Content starts
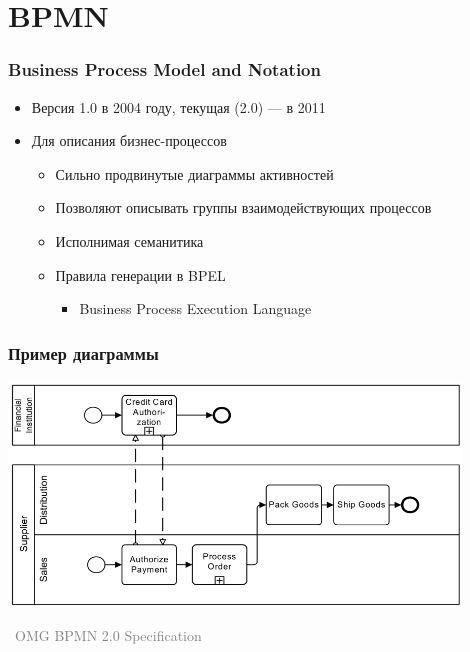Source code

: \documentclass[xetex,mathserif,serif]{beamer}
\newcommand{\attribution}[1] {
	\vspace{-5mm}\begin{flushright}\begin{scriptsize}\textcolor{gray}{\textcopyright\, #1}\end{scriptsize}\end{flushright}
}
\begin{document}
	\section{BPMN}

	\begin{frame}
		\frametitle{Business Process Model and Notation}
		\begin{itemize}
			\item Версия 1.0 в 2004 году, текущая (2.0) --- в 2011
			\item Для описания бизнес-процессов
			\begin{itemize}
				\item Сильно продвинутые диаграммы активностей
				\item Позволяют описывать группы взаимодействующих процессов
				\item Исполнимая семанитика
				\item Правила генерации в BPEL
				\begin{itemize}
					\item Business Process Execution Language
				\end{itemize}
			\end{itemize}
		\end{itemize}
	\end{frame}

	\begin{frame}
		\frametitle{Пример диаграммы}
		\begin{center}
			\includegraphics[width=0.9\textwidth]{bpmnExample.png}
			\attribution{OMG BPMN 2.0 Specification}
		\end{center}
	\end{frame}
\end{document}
Content ends
Content starts
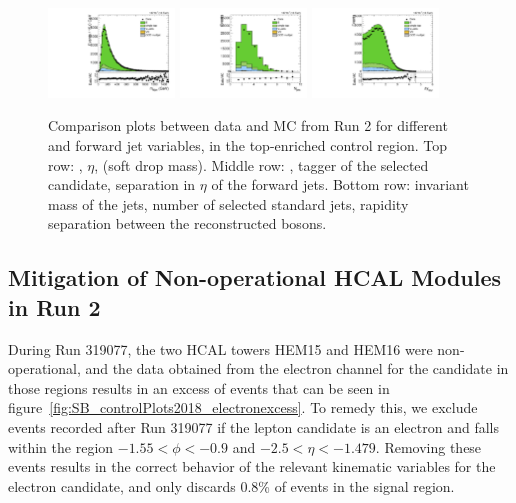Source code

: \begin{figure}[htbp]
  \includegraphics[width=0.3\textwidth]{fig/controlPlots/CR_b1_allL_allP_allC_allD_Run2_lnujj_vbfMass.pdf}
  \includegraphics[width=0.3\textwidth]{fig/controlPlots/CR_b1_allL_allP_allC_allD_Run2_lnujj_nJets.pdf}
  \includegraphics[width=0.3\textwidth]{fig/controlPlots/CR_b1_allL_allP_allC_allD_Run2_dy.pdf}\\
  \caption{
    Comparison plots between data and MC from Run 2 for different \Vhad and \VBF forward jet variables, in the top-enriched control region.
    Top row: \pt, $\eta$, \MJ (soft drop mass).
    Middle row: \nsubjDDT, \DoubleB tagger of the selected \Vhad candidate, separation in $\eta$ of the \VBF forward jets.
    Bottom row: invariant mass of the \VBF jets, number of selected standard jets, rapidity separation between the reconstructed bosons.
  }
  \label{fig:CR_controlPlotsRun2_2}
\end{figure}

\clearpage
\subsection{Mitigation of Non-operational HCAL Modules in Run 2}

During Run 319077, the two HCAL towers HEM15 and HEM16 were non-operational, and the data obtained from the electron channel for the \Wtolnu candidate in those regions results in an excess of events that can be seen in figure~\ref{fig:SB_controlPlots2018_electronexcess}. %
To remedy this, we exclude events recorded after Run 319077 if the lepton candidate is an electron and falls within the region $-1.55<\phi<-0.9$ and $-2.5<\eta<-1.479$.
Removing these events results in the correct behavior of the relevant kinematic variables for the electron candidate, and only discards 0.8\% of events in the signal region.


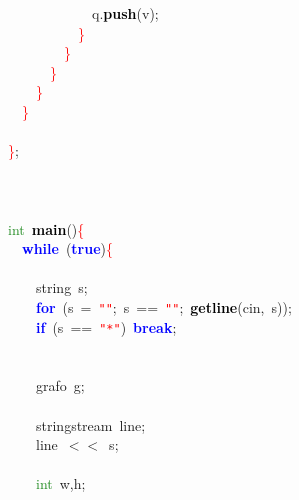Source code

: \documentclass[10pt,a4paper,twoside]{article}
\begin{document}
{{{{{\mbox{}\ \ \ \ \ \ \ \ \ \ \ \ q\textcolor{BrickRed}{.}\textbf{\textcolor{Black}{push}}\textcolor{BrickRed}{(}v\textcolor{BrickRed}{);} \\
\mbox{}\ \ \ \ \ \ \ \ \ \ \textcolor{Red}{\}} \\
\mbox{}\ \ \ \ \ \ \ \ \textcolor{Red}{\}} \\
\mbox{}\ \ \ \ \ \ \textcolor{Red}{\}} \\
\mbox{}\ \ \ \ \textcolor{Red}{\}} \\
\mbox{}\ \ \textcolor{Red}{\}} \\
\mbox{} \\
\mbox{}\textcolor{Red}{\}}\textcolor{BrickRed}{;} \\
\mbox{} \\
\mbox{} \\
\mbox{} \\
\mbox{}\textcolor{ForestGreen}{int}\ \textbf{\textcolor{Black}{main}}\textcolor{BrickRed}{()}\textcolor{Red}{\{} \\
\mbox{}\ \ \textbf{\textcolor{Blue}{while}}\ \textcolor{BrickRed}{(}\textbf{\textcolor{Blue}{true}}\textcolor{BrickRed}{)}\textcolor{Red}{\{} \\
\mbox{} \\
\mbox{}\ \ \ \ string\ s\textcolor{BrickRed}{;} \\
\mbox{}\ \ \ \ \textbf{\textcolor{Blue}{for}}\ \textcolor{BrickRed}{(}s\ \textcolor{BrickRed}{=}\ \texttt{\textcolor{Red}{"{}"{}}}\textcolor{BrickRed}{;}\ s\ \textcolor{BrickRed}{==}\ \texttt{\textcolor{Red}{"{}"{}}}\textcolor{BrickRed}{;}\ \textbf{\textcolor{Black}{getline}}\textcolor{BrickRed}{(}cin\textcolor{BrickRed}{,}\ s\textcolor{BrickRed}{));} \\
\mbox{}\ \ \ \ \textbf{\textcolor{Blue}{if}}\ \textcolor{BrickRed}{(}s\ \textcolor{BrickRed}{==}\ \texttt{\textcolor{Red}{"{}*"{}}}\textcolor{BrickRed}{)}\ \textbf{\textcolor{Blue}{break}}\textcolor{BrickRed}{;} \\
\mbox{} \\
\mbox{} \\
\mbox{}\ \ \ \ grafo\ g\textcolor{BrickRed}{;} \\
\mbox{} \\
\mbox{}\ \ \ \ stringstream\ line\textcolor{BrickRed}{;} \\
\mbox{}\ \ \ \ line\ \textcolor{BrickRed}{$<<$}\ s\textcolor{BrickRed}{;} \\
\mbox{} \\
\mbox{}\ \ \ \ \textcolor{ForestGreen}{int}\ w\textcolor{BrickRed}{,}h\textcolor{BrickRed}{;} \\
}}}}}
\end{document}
Content ends
- **Task to carry out**: Determine the number of lines in the data that include the word "frametitle", and provide that number without comment.

- **Finished exercise**: 2